◆ Problem description ◆
In the entries below, which lines run from the one containing "In contrast with" to the one containing "finite characteristic. \pause"? Copy exactly those lines, ends included, and no others.

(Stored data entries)
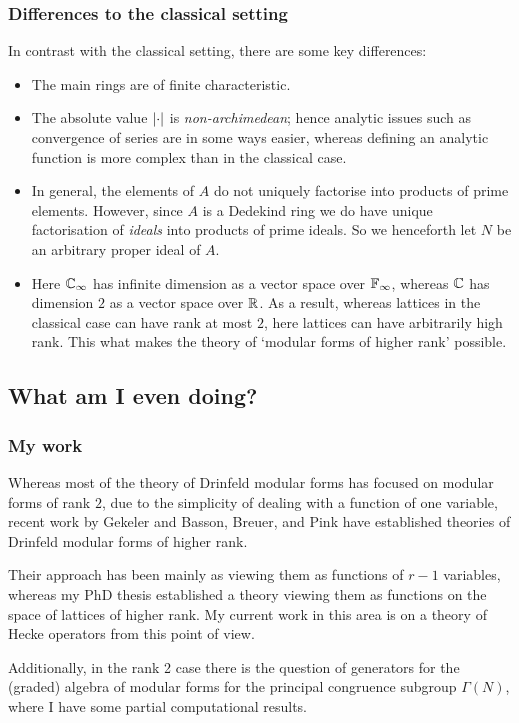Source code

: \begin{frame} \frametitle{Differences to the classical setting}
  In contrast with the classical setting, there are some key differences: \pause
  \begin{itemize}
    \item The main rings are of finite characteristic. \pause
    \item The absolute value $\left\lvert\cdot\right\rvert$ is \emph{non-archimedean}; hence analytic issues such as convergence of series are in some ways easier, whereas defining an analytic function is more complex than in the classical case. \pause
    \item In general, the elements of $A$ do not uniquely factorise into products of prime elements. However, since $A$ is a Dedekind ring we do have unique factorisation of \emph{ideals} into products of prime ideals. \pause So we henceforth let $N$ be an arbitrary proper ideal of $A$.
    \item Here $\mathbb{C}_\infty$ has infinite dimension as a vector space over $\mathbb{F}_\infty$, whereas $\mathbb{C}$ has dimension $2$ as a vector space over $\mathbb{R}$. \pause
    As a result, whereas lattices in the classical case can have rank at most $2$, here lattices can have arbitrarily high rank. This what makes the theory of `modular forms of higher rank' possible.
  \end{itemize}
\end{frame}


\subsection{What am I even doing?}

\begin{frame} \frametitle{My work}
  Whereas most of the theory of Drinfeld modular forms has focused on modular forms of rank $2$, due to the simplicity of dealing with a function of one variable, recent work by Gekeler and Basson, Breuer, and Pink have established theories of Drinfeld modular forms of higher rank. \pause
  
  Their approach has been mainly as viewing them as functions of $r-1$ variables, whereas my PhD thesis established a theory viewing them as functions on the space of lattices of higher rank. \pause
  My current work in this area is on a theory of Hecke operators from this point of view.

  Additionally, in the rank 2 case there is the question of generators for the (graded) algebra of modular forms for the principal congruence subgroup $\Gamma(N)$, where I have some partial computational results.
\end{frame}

◆ Solution for this task ◆
  In contrast with the classical setting, there are some key differences: \pause
  \begin{itemize}
    \item The main rings are of finite characteristic. \pause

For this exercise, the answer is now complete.